Following the Albuquerque meeting, a much closer communication channel was opened. A group was created by Research Director Sakue Yamada to consider the physics and experimental issues of the new design., Sakue asked me to chair this group and we worked closely with the GDE collaborators to clarify issues and work towards an optimised design. Already by the time the community came together again in Beijing for the ACFA Linear Collider Workshop in March 2010, there was better definition and better understanding, as well as the first efforts by accelerator colleagues to address the concerns of the physics community with new machine ideas.
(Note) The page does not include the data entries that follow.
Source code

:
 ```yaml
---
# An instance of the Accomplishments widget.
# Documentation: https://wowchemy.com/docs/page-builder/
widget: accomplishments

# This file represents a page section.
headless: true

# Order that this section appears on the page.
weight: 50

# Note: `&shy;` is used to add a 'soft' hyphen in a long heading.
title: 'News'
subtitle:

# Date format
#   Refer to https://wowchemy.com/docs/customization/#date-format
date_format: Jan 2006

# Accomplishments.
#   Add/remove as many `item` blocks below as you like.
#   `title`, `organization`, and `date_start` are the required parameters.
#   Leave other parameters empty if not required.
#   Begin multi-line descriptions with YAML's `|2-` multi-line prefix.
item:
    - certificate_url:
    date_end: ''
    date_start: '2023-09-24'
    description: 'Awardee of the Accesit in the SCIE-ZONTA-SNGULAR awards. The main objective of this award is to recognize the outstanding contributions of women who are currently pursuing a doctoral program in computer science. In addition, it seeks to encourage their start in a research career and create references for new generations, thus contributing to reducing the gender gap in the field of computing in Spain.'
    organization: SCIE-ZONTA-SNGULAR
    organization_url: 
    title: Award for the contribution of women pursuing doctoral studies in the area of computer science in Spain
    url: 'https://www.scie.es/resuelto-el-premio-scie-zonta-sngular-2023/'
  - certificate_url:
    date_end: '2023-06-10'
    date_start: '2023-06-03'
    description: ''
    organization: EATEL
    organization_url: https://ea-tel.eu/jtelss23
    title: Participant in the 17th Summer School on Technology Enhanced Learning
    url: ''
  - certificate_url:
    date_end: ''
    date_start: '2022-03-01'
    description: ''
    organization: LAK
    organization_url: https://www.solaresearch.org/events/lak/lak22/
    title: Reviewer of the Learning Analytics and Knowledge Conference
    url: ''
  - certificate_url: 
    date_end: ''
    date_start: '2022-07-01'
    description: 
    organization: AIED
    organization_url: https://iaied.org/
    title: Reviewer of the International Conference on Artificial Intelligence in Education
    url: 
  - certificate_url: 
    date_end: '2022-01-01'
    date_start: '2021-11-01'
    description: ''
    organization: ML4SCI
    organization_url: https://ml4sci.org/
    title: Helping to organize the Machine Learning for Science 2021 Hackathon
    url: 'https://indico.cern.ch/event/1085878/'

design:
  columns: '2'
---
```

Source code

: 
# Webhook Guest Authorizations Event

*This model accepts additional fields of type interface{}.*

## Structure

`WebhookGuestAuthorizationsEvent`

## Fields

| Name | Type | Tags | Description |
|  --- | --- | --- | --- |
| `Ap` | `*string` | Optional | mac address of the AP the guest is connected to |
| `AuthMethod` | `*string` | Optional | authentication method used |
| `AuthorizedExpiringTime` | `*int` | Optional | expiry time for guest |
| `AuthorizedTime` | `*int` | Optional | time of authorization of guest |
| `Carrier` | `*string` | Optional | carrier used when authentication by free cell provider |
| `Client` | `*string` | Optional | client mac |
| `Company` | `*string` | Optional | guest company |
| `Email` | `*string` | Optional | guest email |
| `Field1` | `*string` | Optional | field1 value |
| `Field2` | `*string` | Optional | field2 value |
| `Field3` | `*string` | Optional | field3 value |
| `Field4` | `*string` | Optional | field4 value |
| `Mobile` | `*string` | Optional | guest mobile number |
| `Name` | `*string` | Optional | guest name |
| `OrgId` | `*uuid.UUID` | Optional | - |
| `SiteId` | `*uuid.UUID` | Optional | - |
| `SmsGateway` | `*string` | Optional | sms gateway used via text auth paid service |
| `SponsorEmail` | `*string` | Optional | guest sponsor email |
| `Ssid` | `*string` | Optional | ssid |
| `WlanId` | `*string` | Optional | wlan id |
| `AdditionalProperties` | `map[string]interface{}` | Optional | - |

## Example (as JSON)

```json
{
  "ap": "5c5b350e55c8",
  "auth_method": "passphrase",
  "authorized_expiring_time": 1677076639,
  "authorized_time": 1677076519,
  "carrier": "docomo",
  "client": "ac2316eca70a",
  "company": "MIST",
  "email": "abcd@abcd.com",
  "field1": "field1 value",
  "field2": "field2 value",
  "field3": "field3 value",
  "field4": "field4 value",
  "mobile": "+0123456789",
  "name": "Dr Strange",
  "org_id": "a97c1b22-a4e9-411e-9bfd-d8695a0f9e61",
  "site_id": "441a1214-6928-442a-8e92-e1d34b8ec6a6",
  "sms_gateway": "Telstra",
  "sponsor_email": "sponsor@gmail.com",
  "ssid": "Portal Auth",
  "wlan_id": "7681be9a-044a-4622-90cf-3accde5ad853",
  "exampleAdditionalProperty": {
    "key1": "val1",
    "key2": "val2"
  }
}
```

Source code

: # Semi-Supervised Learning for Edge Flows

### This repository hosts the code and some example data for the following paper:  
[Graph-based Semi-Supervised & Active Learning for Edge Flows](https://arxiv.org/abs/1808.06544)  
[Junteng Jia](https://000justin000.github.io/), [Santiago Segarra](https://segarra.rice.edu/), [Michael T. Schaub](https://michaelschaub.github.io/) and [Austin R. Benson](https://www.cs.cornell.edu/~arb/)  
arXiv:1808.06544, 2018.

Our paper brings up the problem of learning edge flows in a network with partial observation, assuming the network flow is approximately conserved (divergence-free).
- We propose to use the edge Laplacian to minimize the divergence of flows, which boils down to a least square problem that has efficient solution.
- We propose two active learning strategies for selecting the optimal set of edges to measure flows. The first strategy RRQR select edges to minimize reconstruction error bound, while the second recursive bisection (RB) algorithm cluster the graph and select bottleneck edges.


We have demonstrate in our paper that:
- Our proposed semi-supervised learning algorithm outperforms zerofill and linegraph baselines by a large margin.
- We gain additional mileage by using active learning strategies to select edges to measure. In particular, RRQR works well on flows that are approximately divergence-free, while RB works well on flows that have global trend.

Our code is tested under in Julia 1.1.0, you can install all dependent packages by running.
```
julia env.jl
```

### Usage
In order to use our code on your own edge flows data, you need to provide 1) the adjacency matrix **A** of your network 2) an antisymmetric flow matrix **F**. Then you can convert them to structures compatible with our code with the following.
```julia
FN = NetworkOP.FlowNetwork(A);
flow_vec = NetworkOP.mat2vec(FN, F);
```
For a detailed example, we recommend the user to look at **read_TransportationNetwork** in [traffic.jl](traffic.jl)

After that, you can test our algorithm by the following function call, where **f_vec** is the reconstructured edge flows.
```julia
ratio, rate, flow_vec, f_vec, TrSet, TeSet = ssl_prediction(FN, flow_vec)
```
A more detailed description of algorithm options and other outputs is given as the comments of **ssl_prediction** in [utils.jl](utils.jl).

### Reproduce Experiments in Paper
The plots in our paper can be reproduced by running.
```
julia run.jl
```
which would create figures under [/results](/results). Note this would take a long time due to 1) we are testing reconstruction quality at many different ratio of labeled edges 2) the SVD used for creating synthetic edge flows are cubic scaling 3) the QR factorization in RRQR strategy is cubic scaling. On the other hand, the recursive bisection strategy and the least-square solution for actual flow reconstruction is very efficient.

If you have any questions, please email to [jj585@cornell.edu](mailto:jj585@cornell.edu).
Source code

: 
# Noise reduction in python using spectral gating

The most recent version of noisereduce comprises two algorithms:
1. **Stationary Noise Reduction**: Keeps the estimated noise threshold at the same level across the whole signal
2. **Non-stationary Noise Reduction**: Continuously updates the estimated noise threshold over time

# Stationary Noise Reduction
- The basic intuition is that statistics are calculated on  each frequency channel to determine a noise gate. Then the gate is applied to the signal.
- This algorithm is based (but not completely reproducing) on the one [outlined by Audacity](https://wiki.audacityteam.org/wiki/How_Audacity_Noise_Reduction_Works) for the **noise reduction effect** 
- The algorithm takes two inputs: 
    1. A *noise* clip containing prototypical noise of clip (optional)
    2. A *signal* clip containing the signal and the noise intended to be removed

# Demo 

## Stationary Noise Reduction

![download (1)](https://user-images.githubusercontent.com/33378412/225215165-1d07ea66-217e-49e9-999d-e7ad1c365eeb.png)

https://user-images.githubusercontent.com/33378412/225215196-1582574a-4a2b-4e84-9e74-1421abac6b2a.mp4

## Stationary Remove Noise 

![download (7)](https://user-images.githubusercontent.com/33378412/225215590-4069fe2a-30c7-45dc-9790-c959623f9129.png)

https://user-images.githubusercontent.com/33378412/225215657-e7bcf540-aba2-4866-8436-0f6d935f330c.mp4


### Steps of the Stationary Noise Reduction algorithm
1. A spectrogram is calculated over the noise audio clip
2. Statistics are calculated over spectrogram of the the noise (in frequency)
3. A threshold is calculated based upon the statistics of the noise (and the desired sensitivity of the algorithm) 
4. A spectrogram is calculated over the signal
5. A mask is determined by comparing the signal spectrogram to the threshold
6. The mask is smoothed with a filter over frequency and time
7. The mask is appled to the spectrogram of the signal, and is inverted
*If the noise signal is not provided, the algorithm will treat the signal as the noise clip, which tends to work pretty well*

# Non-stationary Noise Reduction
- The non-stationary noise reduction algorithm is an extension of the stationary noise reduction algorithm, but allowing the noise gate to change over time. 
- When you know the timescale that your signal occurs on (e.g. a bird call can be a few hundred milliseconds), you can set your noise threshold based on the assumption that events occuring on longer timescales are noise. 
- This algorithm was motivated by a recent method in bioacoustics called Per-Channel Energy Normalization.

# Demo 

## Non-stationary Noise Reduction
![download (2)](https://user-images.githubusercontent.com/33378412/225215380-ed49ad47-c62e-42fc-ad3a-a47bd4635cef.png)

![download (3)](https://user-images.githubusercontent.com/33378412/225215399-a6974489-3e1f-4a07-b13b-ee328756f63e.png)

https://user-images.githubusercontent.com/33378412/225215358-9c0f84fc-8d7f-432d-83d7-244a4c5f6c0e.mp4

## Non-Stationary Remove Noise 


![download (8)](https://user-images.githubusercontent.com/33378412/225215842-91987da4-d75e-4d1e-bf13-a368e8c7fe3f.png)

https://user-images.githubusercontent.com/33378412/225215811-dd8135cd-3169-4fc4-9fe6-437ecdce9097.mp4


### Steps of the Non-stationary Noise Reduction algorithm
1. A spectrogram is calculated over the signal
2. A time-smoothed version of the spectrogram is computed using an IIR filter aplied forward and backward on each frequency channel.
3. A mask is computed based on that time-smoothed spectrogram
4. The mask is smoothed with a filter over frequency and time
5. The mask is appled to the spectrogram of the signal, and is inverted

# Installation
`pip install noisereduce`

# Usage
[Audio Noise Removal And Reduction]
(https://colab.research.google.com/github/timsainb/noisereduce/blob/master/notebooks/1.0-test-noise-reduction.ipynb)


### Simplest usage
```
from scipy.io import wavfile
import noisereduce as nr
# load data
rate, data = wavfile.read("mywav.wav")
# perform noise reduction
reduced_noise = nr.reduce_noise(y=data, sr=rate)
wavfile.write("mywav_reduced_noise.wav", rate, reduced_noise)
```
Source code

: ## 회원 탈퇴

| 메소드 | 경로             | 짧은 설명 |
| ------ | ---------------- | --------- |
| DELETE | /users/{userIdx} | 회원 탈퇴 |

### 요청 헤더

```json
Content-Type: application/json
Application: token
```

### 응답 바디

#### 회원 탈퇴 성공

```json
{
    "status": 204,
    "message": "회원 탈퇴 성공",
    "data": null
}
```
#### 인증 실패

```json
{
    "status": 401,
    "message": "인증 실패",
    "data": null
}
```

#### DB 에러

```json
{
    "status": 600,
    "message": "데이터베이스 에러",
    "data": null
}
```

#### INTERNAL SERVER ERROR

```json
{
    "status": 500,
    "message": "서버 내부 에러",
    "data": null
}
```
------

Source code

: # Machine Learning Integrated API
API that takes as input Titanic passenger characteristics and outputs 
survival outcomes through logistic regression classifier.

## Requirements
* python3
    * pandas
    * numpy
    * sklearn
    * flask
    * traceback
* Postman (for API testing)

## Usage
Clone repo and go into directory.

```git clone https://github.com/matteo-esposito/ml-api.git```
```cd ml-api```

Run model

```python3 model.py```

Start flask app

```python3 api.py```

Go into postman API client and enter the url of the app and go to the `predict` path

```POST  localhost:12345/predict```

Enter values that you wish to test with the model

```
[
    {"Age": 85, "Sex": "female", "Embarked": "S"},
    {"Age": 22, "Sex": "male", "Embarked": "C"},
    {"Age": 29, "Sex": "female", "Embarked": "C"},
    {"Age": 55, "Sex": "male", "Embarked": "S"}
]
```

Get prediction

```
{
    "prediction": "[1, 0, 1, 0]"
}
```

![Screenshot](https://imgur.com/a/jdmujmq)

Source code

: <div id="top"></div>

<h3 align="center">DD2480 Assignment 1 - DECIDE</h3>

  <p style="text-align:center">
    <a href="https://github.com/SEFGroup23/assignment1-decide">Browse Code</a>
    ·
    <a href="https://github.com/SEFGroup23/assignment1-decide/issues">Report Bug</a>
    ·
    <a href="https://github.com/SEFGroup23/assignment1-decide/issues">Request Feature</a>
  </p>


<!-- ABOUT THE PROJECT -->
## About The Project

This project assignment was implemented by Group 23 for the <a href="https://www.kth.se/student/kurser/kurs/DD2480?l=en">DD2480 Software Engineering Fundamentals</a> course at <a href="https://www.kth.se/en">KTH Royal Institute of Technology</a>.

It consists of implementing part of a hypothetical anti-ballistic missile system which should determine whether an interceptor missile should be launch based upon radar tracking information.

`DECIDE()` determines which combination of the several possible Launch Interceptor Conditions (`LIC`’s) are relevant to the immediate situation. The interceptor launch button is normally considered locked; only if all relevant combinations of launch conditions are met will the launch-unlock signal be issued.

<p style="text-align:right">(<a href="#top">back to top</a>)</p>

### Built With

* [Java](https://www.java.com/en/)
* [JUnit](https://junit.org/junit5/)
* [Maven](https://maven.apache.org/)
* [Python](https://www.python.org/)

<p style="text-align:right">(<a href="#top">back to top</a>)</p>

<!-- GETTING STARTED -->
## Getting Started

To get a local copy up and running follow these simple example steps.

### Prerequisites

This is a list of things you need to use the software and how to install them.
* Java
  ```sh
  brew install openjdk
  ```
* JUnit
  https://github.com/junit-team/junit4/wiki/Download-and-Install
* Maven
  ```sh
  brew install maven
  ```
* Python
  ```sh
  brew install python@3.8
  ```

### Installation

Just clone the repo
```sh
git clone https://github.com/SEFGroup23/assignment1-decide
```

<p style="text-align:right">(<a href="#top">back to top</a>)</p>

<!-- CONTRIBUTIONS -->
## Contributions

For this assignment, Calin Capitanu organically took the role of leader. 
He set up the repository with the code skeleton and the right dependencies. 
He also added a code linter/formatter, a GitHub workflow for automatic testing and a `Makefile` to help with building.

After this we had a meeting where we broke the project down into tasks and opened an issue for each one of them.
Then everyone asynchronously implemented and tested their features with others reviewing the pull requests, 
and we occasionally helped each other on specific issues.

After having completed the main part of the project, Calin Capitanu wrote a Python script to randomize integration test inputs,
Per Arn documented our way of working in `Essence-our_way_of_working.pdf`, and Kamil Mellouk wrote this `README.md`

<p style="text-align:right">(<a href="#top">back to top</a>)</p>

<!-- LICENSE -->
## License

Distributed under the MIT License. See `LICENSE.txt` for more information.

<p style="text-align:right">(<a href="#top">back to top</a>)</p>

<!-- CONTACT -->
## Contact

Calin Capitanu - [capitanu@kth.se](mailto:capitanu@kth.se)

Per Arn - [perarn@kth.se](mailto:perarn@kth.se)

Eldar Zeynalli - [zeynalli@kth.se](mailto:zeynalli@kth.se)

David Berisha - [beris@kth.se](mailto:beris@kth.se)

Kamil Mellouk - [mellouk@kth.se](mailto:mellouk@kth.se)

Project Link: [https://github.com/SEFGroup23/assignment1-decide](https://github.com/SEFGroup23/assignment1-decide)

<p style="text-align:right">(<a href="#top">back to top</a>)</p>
These matured in the following months, as we moved towards the Baseline Assessment Workshops (BAWs).

At KEK for BAW-1 in September 2010 and at SLAC for BAW-2 in January 2011, the final re-baselined design was discussed and completed. In the end, as a result of much effort and good communication, we have achieved a more robust and higher-performing design.

Now we come together again in the Americas for ALCPG11. We are planning a very strong physics programme, with eight parallel sessions and two plenaries devoted to physics. Other topics presented in the plenaries will include Tevatron results, LHC status and plans and work on the Compact Linear Collider study (CLIC) detectors. There will be a lot of reference to the LHC experiments, particularly in the physics talks and in the LHC reports themselves. These are critical to the prospects for the ILC.The detector R&D programme continues to be strong and productive, and we can expect very interesting recent results to be presented. Both SiD and ILD plan their own plenary sessions. And we expect, once again, to have good interaction with our machine colleagues.

I am looking forward to greeting you next month.

Jim Brau

Jim Brau (University of Oregon) is a member of the ILC International Development Team Working Group 3, and former Associate Director for Physics and Detectors in the Linear Collider Collaboration.